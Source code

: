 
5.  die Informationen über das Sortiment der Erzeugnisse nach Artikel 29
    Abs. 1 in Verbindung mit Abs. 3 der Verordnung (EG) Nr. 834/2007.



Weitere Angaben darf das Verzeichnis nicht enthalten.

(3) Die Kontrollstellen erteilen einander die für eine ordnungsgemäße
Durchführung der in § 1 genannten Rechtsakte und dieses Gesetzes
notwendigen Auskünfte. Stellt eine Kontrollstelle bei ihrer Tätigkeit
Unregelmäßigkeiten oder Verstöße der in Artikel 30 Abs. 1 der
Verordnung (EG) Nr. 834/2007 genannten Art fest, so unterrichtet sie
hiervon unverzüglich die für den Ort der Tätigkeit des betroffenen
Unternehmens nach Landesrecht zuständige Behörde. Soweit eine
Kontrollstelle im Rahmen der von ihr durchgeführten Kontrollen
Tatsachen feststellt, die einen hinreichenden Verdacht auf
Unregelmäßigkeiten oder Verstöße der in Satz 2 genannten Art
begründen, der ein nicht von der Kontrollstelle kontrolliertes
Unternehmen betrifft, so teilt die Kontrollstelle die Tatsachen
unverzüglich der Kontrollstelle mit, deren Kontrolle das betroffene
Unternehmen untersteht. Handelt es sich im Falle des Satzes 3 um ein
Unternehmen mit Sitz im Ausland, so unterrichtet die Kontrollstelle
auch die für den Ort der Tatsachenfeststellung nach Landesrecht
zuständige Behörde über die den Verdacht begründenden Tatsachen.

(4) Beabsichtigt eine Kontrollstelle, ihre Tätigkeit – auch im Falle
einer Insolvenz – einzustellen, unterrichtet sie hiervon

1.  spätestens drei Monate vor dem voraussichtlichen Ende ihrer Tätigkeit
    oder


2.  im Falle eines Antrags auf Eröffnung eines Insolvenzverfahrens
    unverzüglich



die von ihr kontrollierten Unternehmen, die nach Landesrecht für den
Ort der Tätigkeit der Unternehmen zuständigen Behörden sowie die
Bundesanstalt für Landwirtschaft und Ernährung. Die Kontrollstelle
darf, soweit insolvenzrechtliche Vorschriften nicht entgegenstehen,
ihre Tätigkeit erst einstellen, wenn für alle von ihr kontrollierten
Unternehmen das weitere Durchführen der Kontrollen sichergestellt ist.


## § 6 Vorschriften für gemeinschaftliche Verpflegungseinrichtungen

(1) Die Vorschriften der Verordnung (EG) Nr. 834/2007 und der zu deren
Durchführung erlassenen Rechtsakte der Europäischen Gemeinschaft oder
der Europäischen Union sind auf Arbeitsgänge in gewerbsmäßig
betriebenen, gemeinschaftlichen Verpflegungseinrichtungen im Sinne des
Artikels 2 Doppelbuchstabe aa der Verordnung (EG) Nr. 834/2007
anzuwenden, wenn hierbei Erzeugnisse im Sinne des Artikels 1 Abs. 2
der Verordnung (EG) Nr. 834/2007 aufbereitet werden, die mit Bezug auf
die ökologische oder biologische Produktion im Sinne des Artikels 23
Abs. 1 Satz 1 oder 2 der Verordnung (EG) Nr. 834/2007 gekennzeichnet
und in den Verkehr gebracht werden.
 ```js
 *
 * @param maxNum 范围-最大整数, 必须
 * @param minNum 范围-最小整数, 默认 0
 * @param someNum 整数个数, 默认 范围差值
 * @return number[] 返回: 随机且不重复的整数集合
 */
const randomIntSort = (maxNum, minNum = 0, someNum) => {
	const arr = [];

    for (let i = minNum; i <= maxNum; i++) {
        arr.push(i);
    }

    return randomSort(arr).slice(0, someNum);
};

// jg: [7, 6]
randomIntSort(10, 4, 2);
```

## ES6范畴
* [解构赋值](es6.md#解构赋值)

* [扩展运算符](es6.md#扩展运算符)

____

*TASK GOAL:* Find the string "nicht" in the material above. Then copy each line that has it.

*WORKED SOLUTION:*
Weitere Angaben darf das Verzeichnis nicht enthalten.
begründen, der ein nicht von der Kontrollstelle kontrolliertes
darf, soweit insolvenzrechtliche Vorschriften nicht entgegenstehen,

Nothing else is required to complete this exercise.